Re: [Qemu-devel] [PATCH v6 1/8] atomic: introduce atomic operations

From: Paolo Bonzini <pbonzini@redhat.com>
To: liu ping fan <qemulist@gmail.com>
Cc: Peter Maydell <peter.maydell@linaro.org>,
	Stefan Hajnoczi <stefanha@gmail.com>,
	Marcelo Tosatti <mtosatti@redhat.com>,
	qemu-devel@nongnu.org, Avi Kivity <avi@redhat.com>,
	Anthony Liguori <anthony@codemonkey.ws>,
	Jan Kiszka <jan.kiszka@siemens.com>
Subject: Re: [Qemu-devel] [PATCH v6 1/8] atomic: introduce atomic operations
Date: Thu, 15 Nov 2012 12:24:09 +0100	[thread overview]
Message-ID: <50A4D0D9.1060801@redhat.com> (raw)
In-Reply-To: <CAJnKYQ=S=y2_-Z=K9M1uV1MjgKO48q8HAJnAOsdU4gNZjym7iA@mail.gmail.com>

Il 15/11/2012 08:47, liu ping fan ha scritto:
>>>> RCU prototype required pointer-sized access, which you cannot make type-
>>> But I think that your RCU prototype should rely on atomic of CPU, not
>>> gcc‘s atomic.
>>
>> What's the difference?  gcc's atomic produces the same instructions as
>> hand-written assembly (or should).
>>
> Probably I made a mistake here, in vhost,  log =
> __sync_fetch_and_and(from, 0)  is used to fetch 64bits atomically in
> the case  32bits qemu running on 64bits linux.  Right?   But how can
> we read 32bits twice in atomic?

You can use cmpxchg8b.

>>> Otherwise, it could be slow (I guess something like spinlock there).
>>
>> Not sure what you mean.  I'm using two things: 1) write barriers; 2)
>> atomic_xchg of a pointer for fast, wait-free enqueuing of call_rcu
>> callbacks.
>
> Got your main idea. Will go through your prototype. Just one more
> question, why here atomic_xchg needed?  Could not the sequence "read
> old pointer, set new pointer" satisfy your requirement?

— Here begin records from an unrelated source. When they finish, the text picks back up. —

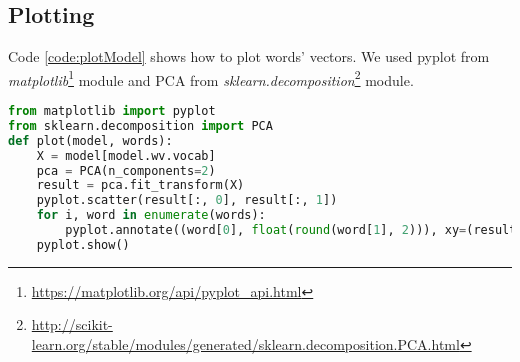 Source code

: \subsection{Plotting}
\label{appendix:plotModel}
Code \ref{code:plotModel} shows how to plot words' vectors. We used pyplot from \textit{matplotlib}\footnote{\url{https://matplotlib.org/api/pyplot_api.html}} module and PCA from \textit{sklearn.decomposition}\footnote{\url{http://scikit-learn.org/stable/modules/generated/sklearn.decomposition.PCA.html}} module.
\begin{lstlisting}[caption={How to plot words' vectors}, label={code:plotModel}, language=Python, breaklines=true, frame=single] 
from matplotlib import pyplot
from sklearn.decomposition import PCA
def plot(model, words):
	X = model[model.wv.vocab]
	pca = PCA(n_components=2)
	result = pca.fit_transform(X)
	pyplot.scatter(result[:, 0], result[:, 1])
	for i, word in enumerate(words):
		pyplot.annotate((word[0], float(round(word[1], 2))), xy=(result[i, 0], result[i, 1]))
	pyplot.show()
\end{lstlisting}


\listoffigures
\listoftables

No, it would be racy.  Say you have this:

     wrong                     right
  -----------------------------------------
     ref(new)                  ref(new)
     old = tail                old = new
     tail = new                xchg(&old, &tail)
     old->next = new           old->next = new
     up(&sem)                  up(&sem)

where sem and tail are global, while old and new are local.  There can
be any number of producers as in the above scheme, and one consumer.  In
the consumer, iteration of the list starts from the second element (the
first element is dummy):

    dummy = new Node;
    tail = dummy;
    for(;;) {
        down(&sem);
        node = dummy->next;
        unref(dummy);
        visit node;
        dummy = node;
    }

Then the invariants are:

- the number of elements N in the list (starting from the dummy node and
following ->next) is always >1.  Because of this, you never have to
touch head when adding an element.

- the number of excess signals in the semaphore sem is always <= N-1.
Because of this, it doesn't matter that there is an instant in time
where tail is not reachable from head.  The element is really in the
list (as far as the consumer goes) only after the semaphore is signaled.

In the wrong version, two threads could read the same pointer:

    x = tail                                  |
                         y = tail             |
    tail = new_x                              |
                         tail = new_y         |
    x->next = new_x                           |   old_tail->next = new_x
    up(&sem)                                  |
                         y->next = new_y      |   old_tail->next = new_x
                         up(&sem)             |

No node points to new_x, so you have 2 nodes reachable from the head
(the dummy node, and new_y) with 2 signals on the semaphore,
contradicting the second invariant.

This instead works:

    x = new_x                                 |
                         y = new_y            |
    xchg(&x, &tail)                           |   tail = x, x = old_tail
                         xchg(&y, &tail)      |   tail = y, y = x
    x->next = new_x                           |   old_tail->next = new_x
    up(&sem)                                  |
                         y->next = new_y      |   x->next = new_y
                         up(&sem)             |

because you have 3 nodes and 2 signals.

Paolo